World / February 8, 2024

Israel’s Cultural Genocide Is Destroying Gaza’s Very Memory

Israel has attacked universities, mosques, heritage sites, libraries, and more. The goal is simple: to eradicate the past, present, and future of Palestine.

Ahmad Ibsais
A university gate is seen destroyed in the southern Gaza Strip city of Khan Younis, on Jan. 29, 2024.

A university gate is seen destroyed in the southern Gaza Strip city of Khan Younis, on January 29, 2024.

(Rizek Abdeljawad / Xinhua via Getty Images)

Growing up in the diaspora, I clung to the stories of Palestine I heard from my parents and grandparents. They gave me the undying belief that Palestinians would one day be free because we are a people rooted in resilience, culture, language, and one another.

Part of resisting the 76 years of brutal Israeli occupation is passing on these stories. Some were told by my mother when making dishes like maklouba, which was always served with “Sahtain!,” the Arabic equivalent of “Bon appétit!” (though, since it means “may your health be doubled,” it is so much more than a pleasantry).
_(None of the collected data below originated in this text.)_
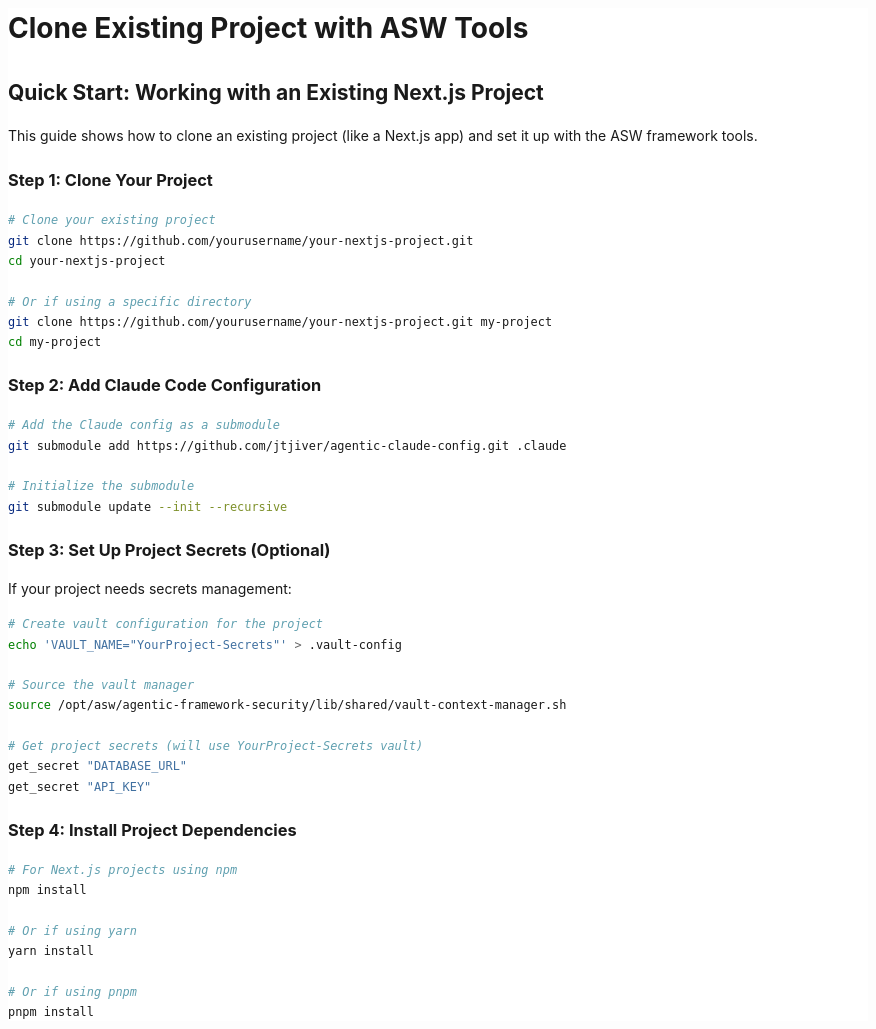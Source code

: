 # Clone Existing Project with ASW Tools

## Quick Start: Working with an Existing Next.js Project

This guide shows how to clone an existing project (like a Next.js app) and set it up with the ASW framework tools.

### Step 1: Clone Your Project

```bash
# Clone your existing project
git clone https://github.com/yourusername/your-nextjs-project.git
cd your-nextjs-project

# Or if using a specific directory
git clone https://github.com/yourusername/your-nextjs-project.git my-project
cd my-project
```

### Step 2: Add Claude Code Configuration

```bash
# Add the Claude config as a submodule
git submodule add https://github.com/jtjiver/agentic-claude-config.git .claude

# Initialize the submodule
git submodule update --init --recursive
```

### Step 3: Set Up Project Secrets (Optional)

If your project needs secrets management:

```bash
# Create vault configuration for the project
echo 'VAULT_NAME="YourProject-Secrets"' > .vault-config

# Source the vault manager
source /opt/asw/agentic-framework-security/lib/shared/vault-context-manager.sh

# Get project secrets (will use YourProject-Secrets vault)
get_secret "DATABASE_URL"
get_secret "API_KEY"
```

### Step 4: Install Project Dependencies

```bash
# For Next.js projects using npm
npm install

# Or if using yarn
yarn install

# Or if using pnpm
pnpm install
```
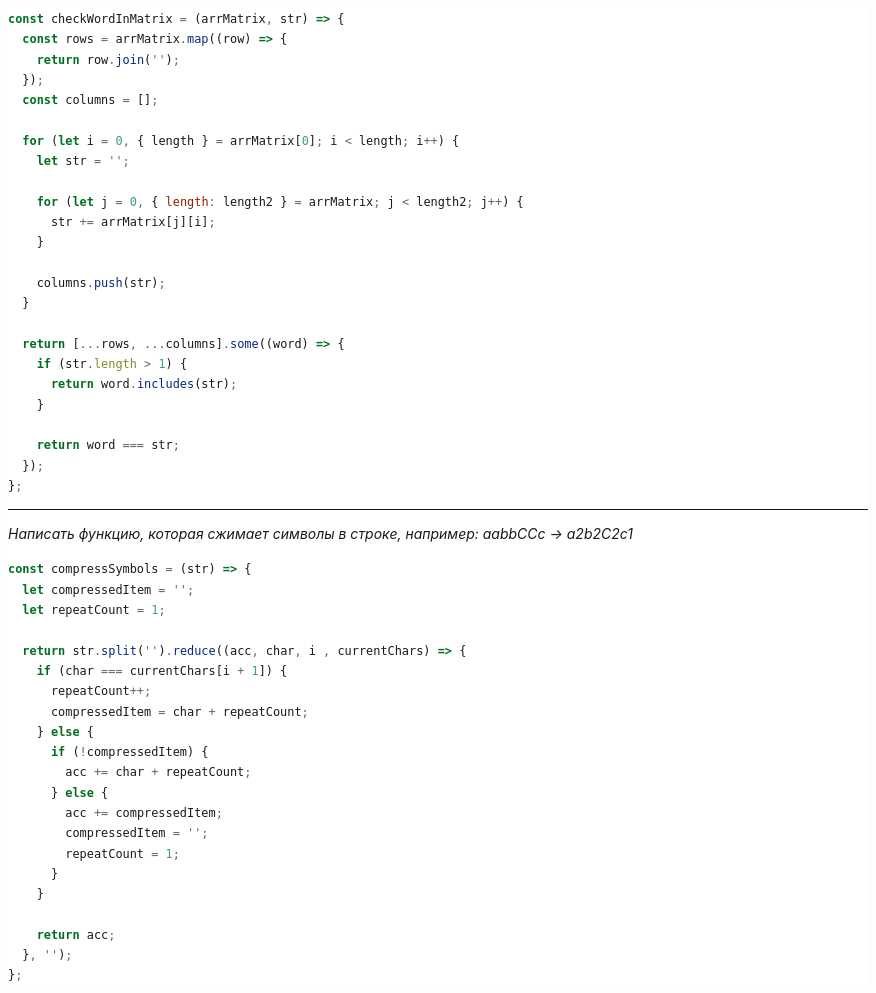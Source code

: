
 ```javascript
const checkWordInMatrix = (arrMatrix, str) => {
  const rows = arrMatrix.map((row) => {
    return row.join('');
  });
  const columns = [];

  for (let i = 0, { length } = arrMatrix[0]; i < length; i++) {
    let str = '';

    for (let j = 0, { length: length2 } = arrMatrix; j < length2; j++) {
      str += arrMatrix[j][i];
    }

    columns.push(str);
  }

  return [...rows, ...columns].some((word) => {
    if (str.length > 1) {
      return word.includes(str);
    }

    return word === str;
  });
};
```

***

*Написать функцию, которая сжимает символы в строке, например: aabbCCc -> a2b2C2c1*

```javascript
const compressSymbols = (str) => {
  let compressedItem = '';
  let repeatCount = 1;

  return str.split('').reduce((acc, char, i , currentChars) => {
    if (char === currentChars[i + 1]) {
      repeatCount++;
      compressedItem = char + repeatCount;
    } else {
      if (!compressedItem) {
        acc += char + repeatCount;
      } else {
        acc += compressedItem;
        compressedItem = '';
        repeatCount = 1;
      }
    }

    return acc;
  }, '');
};
```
Others were told to us at bedtime, laced in the fabrics of fairy tales where we learned the true strength of Palestine lies in the “Mountain of Fire.” Then there were the stories told through tears as our grandparents relieved their darkest days, carried by every stitch and thread of Palestinian embroidery, telling of the towns lost and lives all but forgotten. Holding on to these stories is both our greatest honor and burden.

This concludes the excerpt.